Żadnego z nich nie obowiązuje przydane Przymierze Mojżeszowe,
czyli Przymierze Zakonu. Zatem, mimo iż człowiek Jezus Chrystus
podlegał Zakonowi i miał obowiązek przestrzegania siódmego
dnia jako części Zakonu, takie wymagania nie dotyczą już Jego
naśladowców i Jego samego od momentu, kiedy umarł, kładąc
sprawiedliwy i prawy kres Zakonowi dla wszystkich akceptujących
Go Żydów, którzy z Nim umarli dla Zakonu, a ożyli dla
Przymierza Abrahamowego.
Jednocześnie
nie dziwimy się, gdy dowiadujemy się, że nawet apostołowie
potrzebowali czasu, aby dogłębnie uchwycić znaczenie przejścia
z dyspensacji Zakonu do dyspensacji Łaski – Wieku Ewangelii.
Widzimy też, że trzeba było lat na zdanie sobie w pełni
sprawy z tego, że śmierć Chrystusa zburzyła mur oddzielający
Żydów od pogan i że od tej pory ci ostatni nie mieli już być
uważani za bardziej nieczystych niż Żydzi. Wszak Jezus Chrystus
z łaski Boga za wszystkich śmierci skosztował, dając każdemu
przychodzącemu do Ojca, tak Żydowi, jak i poganinowi,
możliwość przyjęcia w Umiłowanym. Lata po apostolskim
spotkaniu, na którym Piotr i Paweł przekonywali o łasce
Bożej zlanej na pogan i o darach ducha świętego (np.
o mówieniu językami) podobnych tym, które towarzyszyły
spłodzeniu Żydów z ducha świętego w Dniu
Pięćdziesiątnicy, Piotr nadal waha się i <str. 381>
ulega uprzedzeniom żydowskich wiernych do tego stopnia, że wycofuje
się spomiędzy nawróconych pogan, traktując ich wciąż jako
nieczystych. Ściągnął w ten sposób na siebie upomnienie
apostoła Pawła, który, jak widać, zrozumiał tę zmianę
dyspensacyjną znacznie lepiej niż inni apostołowie. Skoro nawet
Apostoł potrzebował upomnienia, by przezwyciężyć swe narodowe
uprzedzenia, to możemy śmiało założyć, że i masy
wierzących (prawie wszyscy Żydzi) miały przez kilka lat poważne
trudności ze zrozumieniem tej zupełnej zmiany w Boskich
działaniach od czasów krzyża.
Zwyczajem
Żydów, tak w Palestynie, jak i w rozproszeniu po
całym świecie, było przestrzeganie sabatu. Mimo iż początkowo
nie miał on być niczym więcej jak dniem odpoczynku, wolnym od
pracy, całkiem słusznie przerodził się w dzień czytania
Zakonu i Proroków oraz w czas nauczania w synagogach.
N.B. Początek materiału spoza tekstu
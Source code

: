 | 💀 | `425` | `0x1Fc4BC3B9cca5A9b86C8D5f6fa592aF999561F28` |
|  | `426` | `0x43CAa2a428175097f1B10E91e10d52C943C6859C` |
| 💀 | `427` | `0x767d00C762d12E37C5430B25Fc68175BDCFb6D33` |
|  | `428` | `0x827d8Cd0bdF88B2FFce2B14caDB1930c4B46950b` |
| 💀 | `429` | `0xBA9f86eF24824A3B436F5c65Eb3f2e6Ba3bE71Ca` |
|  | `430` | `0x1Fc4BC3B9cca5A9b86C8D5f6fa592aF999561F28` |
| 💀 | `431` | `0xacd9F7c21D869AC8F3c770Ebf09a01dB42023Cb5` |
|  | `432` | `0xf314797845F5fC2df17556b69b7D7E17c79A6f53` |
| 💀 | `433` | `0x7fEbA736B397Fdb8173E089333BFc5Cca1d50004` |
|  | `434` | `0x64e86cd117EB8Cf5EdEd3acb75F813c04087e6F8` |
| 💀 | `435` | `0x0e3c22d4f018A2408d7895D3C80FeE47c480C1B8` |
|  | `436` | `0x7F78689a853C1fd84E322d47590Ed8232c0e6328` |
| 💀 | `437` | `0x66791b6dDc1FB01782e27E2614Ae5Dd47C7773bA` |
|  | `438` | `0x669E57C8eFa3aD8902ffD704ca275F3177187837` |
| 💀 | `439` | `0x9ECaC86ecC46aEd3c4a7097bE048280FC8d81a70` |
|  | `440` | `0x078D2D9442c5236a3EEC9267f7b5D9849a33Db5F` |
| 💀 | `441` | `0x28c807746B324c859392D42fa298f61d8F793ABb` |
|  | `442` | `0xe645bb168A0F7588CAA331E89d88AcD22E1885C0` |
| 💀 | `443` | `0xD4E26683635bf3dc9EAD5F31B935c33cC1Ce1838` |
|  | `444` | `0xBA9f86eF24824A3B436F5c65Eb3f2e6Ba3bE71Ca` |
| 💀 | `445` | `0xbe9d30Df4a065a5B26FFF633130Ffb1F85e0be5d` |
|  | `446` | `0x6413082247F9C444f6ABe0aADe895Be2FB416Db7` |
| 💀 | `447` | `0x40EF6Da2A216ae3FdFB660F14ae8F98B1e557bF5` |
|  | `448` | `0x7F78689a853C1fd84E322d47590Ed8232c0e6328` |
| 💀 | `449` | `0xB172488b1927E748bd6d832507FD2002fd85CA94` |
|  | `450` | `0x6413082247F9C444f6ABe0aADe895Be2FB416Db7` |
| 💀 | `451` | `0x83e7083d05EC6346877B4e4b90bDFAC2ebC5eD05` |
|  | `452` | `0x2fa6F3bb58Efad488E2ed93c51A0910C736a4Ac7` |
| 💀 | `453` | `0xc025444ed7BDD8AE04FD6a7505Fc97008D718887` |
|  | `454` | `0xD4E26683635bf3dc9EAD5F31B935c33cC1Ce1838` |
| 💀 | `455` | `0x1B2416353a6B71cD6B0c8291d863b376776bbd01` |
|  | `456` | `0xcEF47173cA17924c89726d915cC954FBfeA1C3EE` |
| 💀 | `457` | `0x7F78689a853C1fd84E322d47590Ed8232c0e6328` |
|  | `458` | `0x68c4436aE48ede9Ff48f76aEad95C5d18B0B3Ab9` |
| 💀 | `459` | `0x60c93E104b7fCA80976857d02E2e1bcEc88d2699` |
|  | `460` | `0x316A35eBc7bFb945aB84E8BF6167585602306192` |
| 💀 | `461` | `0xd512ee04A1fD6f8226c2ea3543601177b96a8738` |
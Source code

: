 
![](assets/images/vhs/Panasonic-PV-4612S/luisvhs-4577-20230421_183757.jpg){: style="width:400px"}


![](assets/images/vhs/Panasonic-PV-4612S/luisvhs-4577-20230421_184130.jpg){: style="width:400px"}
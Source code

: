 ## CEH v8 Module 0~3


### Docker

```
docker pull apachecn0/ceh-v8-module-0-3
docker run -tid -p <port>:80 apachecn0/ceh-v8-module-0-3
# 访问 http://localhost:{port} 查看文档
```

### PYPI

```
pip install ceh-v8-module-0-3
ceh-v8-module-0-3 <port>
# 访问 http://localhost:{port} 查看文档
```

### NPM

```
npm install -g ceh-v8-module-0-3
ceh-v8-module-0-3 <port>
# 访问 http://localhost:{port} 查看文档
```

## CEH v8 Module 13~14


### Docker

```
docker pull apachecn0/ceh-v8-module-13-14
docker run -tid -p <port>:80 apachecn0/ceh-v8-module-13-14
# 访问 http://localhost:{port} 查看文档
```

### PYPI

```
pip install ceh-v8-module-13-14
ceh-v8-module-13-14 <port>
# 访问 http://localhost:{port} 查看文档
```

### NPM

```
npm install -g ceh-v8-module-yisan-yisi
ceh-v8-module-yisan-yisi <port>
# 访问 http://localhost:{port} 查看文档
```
W tym dniu zawieszano interesy w całej Palestynie.
Nawróceni na chrześcijaństwo Żydzi zbierali się w sabat na
studiowanie Zakonu i Proroków, z nowego punktu widzenia
rozważając ich wypełnienie, które rozpoczęło się w Chrystusie.
Zachęcali jeden drugiego do wytrwałości, tym bardziej, że
widzieli, iż zbliża się ów wielki dzień Pański – dzień
Tysiąclecia, czas „naprawienia wszystkich rzeczy, co był
przepowiedział Bóg przez usta wszystkich świętych swoich proroków
od wieków” [Dzieje Ap. 3:21]. Apostołowie i ewangeliści
podróżujący poza granice Palestyny znajdywali najbardziej skłonne
do słuchania Ewangelii uszy pomiędzy Żydami, którzy już wtedy
oczekiwali Mesjasza. Najlepszą okazją do spotkań z nimi były
ich zwyczajowe zebrania w siódmym dniu. W Boskim
objawieniu nie istniało żadne przeciwwskazanie co do głoszenia
Ewangelii w siódmym, pierwszym albo którykolwiek innym dniu
tygodnia. Możemy być pewni, że ci pierwsi ewangeliści głosili
Słowo bezustannie, gdziekolwiek się udawali, przy każdej okazji
i każdemu, kto miał uszy ku słuchaniu.
Apostoł,
który oznajmił, że Chrystus położył kres <str. 382>
Przymierzu Zakonu, przybijając go do krzyża, ani słowem nie
wspomniał wczesnemu Kościołowi, na podstawie istniejących
zapisów, że istniały jakieś rozporządzenia zobowiązujące
Kościół do szczególnego przestrzegania siódmego lub
jakiegokolwiek innego dnia tygodnia. Wręcz przeciwnie, ściśle
trzymano się przekonania, że Kościół jest Nowym Stworzeniem,
podlegającym pierwotnemu przymierzu, a jako „dom synów”,
Nowe Stworzenie nie pozostaje pod Zakonem, lecz pod łaską.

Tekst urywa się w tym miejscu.